= Data for this task =
----------------------------------------

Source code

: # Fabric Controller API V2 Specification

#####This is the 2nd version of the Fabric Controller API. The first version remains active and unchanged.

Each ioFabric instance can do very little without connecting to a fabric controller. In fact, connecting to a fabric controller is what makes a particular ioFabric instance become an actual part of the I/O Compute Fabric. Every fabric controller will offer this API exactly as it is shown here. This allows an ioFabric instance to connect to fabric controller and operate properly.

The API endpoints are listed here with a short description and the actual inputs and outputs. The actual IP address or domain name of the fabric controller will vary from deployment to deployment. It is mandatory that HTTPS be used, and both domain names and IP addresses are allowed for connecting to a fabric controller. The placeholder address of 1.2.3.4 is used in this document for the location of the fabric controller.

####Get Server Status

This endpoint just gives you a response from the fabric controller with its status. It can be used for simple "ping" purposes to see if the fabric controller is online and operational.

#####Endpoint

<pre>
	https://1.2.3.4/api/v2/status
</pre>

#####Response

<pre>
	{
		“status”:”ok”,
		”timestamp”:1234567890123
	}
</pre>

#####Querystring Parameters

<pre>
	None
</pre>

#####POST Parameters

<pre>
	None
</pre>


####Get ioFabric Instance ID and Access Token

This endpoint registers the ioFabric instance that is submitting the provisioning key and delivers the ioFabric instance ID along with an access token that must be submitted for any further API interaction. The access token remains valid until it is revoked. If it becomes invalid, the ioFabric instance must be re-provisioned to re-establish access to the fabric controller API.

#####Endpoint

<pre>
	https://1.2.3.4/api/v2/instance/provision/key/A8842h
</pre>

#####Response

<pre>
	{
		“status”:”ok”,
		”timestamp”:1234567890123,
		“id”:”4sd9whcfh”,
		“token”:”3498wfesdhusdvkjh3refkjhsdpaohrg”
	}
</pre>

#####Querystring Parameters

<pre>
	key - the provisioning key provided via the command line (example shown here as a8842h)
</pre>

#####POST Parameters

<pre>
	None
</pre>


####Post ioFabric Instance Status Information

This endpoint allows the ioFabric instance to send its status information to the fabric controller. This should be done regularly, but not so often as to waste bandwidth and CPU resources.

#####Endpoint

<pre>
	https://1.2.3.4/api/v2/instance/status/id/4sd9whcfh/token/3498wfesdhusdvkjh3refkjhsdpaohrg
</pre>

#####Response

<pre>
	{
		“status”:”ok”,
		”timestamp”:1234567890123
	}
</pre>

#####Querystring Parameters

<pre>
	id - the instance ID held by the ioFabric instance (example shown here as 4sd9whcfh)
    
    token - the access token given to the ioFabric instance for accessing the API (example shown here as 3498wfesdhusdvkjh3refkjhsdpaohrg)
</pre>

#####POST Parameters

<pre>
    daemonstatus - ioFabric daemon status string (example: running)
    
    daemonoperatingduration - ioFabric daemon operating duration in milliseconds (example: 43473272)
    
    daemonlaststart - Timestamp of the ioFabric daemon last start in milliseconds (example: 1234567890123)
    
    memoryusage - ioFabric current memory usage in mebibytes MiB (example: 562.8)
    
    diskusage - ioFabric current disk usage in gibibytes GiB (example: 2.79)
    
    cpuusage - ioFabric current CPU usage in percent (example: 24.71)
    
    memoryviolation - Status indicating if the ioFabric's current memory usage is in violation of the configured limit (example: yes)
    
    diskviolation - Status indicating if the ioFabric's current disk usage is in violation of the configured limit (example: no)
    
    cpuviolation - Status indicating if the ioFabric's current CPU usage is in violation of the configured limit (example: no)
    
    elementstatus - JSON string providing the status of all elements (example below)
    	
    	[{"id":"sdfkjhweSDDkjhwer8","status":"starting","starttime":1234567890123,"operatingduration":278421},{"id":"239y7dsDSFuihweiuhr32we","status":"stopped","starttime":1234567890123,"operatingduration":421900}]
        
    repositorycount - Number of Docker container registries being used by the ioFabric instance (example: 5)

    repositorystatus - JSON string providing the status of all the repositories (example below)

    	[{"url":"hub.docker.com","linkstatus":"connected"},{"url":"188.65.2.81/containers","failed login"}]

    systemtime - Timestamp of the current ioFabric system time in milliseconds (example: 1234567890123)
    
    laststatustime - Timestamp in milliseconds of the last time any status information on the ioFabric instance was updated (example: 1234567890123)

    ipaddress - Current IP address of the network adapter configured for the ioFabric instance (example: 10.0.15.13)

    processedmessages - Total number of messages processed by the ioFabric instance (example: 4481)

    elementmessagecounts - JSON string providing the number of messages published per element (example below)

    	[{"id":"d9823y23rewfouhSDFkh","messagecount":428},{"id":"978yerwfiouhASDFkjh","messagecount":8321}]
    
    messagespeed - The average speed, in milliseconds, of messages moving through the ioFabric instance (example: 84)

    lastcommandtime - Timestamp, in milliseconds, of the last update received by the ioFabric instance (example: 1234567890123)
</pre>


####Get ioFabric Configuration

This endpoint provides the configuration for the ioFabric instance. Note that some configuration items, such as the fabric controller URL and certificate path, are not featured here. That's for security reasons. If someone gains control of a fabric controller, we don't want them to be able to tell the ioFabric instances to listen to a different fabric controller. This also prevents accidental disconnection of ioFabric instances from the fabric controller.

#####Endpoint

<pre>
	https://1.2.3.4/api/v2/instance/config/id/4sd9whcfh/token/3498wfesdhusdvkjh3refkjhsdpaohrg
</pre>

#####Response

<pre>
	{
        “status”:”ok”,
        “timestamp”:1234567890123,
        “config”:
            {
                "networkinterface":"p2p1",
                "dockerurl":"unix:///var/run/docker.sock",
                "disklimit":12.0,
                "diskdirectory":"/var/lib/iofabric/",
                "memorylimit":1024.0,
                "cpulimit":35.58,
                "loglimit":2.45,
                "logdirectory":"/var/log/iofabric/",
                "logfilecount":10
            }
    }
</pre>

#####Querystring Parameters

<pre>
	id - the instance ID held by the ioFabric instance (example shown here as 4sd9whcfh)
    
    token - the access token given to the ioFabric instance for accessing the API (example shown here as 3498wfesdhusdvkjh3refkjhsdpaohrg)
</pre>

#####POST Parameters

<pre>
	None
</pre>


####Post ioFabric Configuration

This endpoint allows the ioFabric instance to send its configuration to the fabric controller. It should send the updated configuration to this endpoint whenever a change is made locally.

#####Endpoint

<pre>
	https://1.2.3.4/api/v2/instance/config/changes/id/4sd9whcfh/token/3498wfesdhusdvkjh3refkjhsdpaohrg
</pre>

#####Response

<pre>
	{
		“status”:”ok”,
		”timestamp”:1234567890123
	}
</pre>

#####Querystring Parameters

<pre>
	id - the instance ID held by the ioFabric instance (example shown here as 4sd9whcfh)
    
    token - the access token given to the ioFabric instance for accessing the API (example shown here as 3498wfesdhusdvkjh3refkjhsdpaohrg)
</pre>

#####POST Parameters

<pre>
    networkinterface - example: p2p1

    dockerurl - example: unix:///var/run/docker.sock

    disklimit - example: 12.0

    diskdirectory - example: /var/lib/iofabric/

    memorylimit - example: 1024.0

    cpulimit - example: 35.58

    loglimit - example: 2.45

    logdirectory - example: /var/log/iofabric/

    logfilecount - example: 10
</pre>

----------------------------------------

= Required work =
Wherever the word "allows" appears in the data, return the whole line.

= Answer to this exercise =
Each ioFabric instance can do very little without connecting to a fabric controller. In fact, connecting to a fabric controller is what makes a particular ioFabric instance become an actual part of the I/O Compute Fabric. Every fabric controller will offer this API exactly as it is shown here. This allows an ioFabric instance to connect to fabric controller and operate properly.
This endpoint allows the ioFabric instance to send its status information to the fabric controller. This should be done regularly, but not so often as to waste bandwidth and CPU resources.
This endpoint allows the ioFabric instance to send its configuration to the fabric controller. It should send the updated configuration to this endpoint whenever a change is made locally.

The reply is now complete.